10.   ASSIGNMENT/TRANFSER OF RIGHTS

      10.1.   Upon written notice to the BUYER, the SELLER shall have the right to sell,
              assign or otherwise transfer in any manner any and all of its rights and interests
              under this Contract and/or the Unit; Provided, that such purchaser, assignee or
              transferee shall be bound by the terms and conditions of this Contract with
              respect to the rights of the BUYER.

      10.2.   The BUYER shall not sell or assign any of his/her rights, interests and obligations
              under this Contract to any person or entity without the prior written consent of the
              SELLER. In addition, except in cases of transfers by hereditary succession, the
              BUYER must submit a Certification to the SELLER or the Condominium
              Corporation that the sale, assignment or transfer of his/her rights, interests and
              obligations will not violate any law or regulation limiting the ownership of private
              land to Filipinos or to corporations at least sixty (60%) percent, or such other
              applicable percentage as may hereinafter be required, of the capital of which is
              owned by Filipinos.
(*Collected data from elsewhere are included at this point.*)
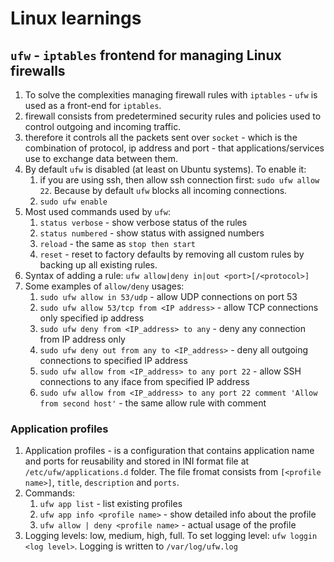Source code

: # Linux learnings
## `ufw` - `iptables` frontend for managing Linux firewalls
1. To solve the complexities managing firewall rules with `iptables` - `ufw` is used as a front-end for `iptables`.
2. firewall consists from predetermined security rules and policies used to control outgoing and incoming traffic.
3. therefore it controls all the packets sent over `socket` - which is the combination of protocol, ip address and port - that applications/services use to exchange data between them.
4. By default `ufw` is disabled (at least on Ubuntu systems). To enable it:
    1. if you are using ssh, then allow ssh connection first: `sudo ufw allow 22`. Because by default `ufw` blocks all incoming connections.
    2. `sudo ufw enable`
5. Most used commands used by `ufw`:
    1. `status verbose` - show verbose status of the rules
    2. `status numbered` - show status with assigned numbers
    3. `reload` - the same as `stop then start`
    4. `reset` - reset to factory defaults by removing all custom rules by backing up all existing rules.
6. Syntax of adding a rule: `ufw allow|deny in|out <port>[/<protocol>]`
7. Some examples of `allow/deny` usages:
    1. `sudo ufw allow in 53/udp` - allow UDP connections on port 53
    2. `sudo ufw allow 53/tcp from <IP address>` - allow TCP connections only specified ip address
    3. `sudo ufw deny from <IP_address> to any` - deny any connection from IP address only
    4. `sudo ufw deny out from any to <IP_address>` - deny all outgoing connections to specified IP address
    5. `sudo ufw allow from <IP_address> to any port 22` - allow SSH connections to any iface from specified IP address
    6. `sudo ufw allow from <IP_address> to any port 22 comment 'Allow from second host'` - the same allow rule with comment

### Application profiles
1. Application profiles - is a configuration that contains application name and ports for reusability and stored in INI format file at `/etc/ufw/applications.d` folder. The file fromat consists from `[<profile name>]`, `title`, `description` and `ports`.
2. Commands:
    1. `ufw app list` - list existing profiles
    2. `ufw app info <profile name>` - show detailed info about the profile
    3. `ufw allow | deny <profile name>` - actual usage of the profile
3. Logging levels: low, medium, high, full. To set logging level: `ufw loggin <log level>`. Logging is written to `/var/log/ufw.log`
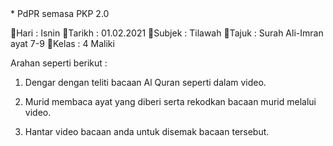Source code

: <text>
* PdPR semasa PKP 2.0

📌Hari      : Isnin
📌Tarikh  : 01.02.2021
📌Subjek : Tilawah 
📌Tajuk   : Surah Ali-Imran ayat 7-9
📌Kelas  : 4 Maliki
         
Arahan seperti berikut :

1. Dengar dengan teliti bacaan Al Quran seperti dalam video.

2. Murid membaca ayat yang diberi serta rekodkan bacaan murid melalui video.

3. Hantar video bacaan anda untuk disemak bacaan tersebut.

<ifrane width="200" height="100" src="https://www.youtube.com/embed/DinSUYwqcz8?autoplay=1"></iframe>


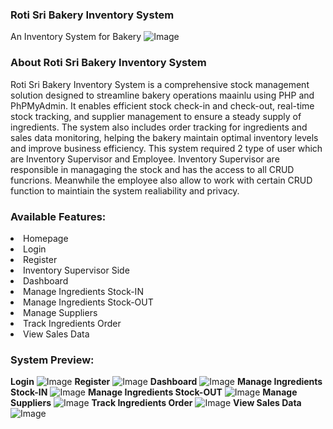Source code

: ### Roti Sri Bakery Inventory System
An Inventory System for Bakery 
![Image](https://github.com/user-attachments/assets/4ddcddc7-bd10-45b5-a395-65fffcb7654f)
### About Roti Sri Bakery Inventory System

Roti Sri Bakery Inventory System is a comprehensive stock management solution designed to streamline bakery operations maainlu using PHP and PhPMyAdmin. It enables efficient stock check-in and check-out, real-time stock tracking, and supplier management to ensure a steady supply of ingredients. The system also includes order tracking for ingredients and sales data monitoring, helping the bakery maintain optimal inventory levels and improve business efficiency. This system required 2 type of user which are Inventory Supervisor and Employee. Inventory Supervisor are responsible in managaging the stock and has the access to all CRUD funcrions. Meanwhile the employee also allow to work with certain CRUD function to maintiain the system realiability and privacy.

### Available Features:

<li>Homepage
<li>Login
<li>Register
<li>Inventory Supervisor Side
<li>Dashboard
<li>Manage Ingredients Stock-IN
<li>Manage Ingredients Stock-OUT
<li>Manage Suppliers
<li>Track Ingredients Order
<li>View Sales Data

### System Preview:
**Login**
![Image](https://github.com/user-attachments/assets/92a4b393-33d2-4e97-90a7-0e1c14eacddc)
**Register**
![Image](https://github.com/user-attachments/assets/ceb58fa6-79a1-4e5e-9090-0e4da17580c8)
**Dashboard**
![Image](https://github.com/user-attachments/assets/60fbcd5e-9853-4915-a8b7-c09d3c45e0c6)
**Manage Ingredients Stock-IN**
![Image](https://github.com/user-attachments/assets/7fefe48f-24c1-45ee-8dbc-bf38c29fd1ab)
**Manage Ingredients Stock-OUT**
![Image](https://github.com/user-attachments/assets/ffe1542d-e973-46e0-9b03-217c48f3b1a1)
**Manage Suppliers**
![Image](https://github.com/user-attachments/assets/728299a5-e43a-4702-b6d1-f4038a5a2fea)
**Track Ingredients Order**
![Image](https://github.com/user-attachments/assets/9777ee0c-0405-409c-a436-b1e96407c9c8)
**View Sales Data**
![Image](https://github.com/user-attachments/assets/f89c276b-1f8f-4e98-87f6-96f813ff8631)


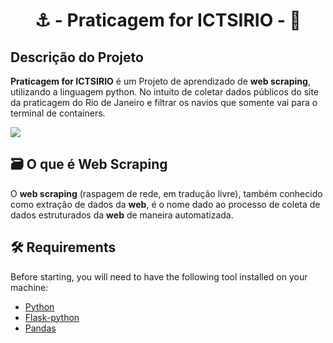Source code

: <h1 align="center">      
 ⚓ - Praticagem for ICTSIRIO - 🚢
</h1>


## Descrição do Projeto
<p><strong>Praticagem for ICTSIRIO</strong> é um Projeto de aprendizado de <strong>web scraping</strong>, utilizando a linguagem python. No intuito de coletar dados públicos do site da praticagem do Rio de Janeiro e filtrar os navios que somente vai para o terminal de containers.</p>

<img src="https://i.ibb.co/R2fdCS3/aaaaa.png">


## 🗃️ O que é Web Scraping

<p>O <strong>web scraping</strong> (raspagem de rede, em tradução livre), também conhecido como extração de dados da <strong>web</strong>, é o nome dado ao processo de coleta de dados estruturados da <strong>web</strong> de maneira automatizada.</p>

## 🛠   Requirements
<p>Before starting, you will need to have the following tool installed on your machine:<p>

 - [Python](https://www.python.org/)
 - [Flask-python](https://flask.palletsprojects.com/en/2.0.x/)
 - [Pandas](https://devdocs.io/pandas~0.25/)
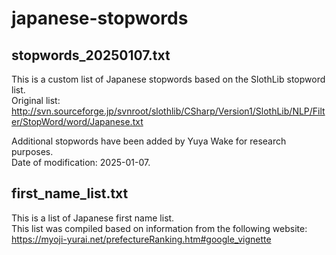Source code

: # japanese-stopwords

## stopwords_20250107.txt  
This is a custom list of Japanese stopwords based on the SlothLib stopword list.  
Original list: http://svn.sourceforge.jp/svnroot/slothlib/CSharp/Version1/SlothLib/NLP/Filter/StopWord/word/Japanese.txt

Additional stopwords have been added by Yuya Wake for research purposes.  
Date of modification: 2025-01-07.

## first_name_list.txt
This is a list of Japanese first name list.  
This list was compiled based on information from the following website:  
https://myoji-yurai.net/prefectureRanking.htm#google_vignette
Any sale, assignment or transaction entered into by the
              BUYER in violation of this condition may, at the option of the SELLER, be
              considered null and void, without prejudice to the right of the SELLER to consider
              the BUYER in default under this Contract.

      10.3.   Any tax, fee, cost and other expense arising from the sale, transfer or
              assignment by the BUYER of any of his/her rights, interests and obligations
              under this Contract shall be for the account of and be paid by the BUYER. In



                                              5
              addition, the BUYER shall pay to the SELLER the amount of PHILIPPINE
              PESOS FIFTEEN THOUSAND (PHP 15,000.00) as fee for the processing of the
              transfer.

11.   WARRANTIES AND LIMITATIONS

      11.1.   The SELLER warrants that the title to the Unit will be free from all liens and
              encumbrances except those liens and encumbrances provided for by law and in
              the Master Deed and those annotated and registered at the back of the
              Condominium Certificate of Title covering the Unit.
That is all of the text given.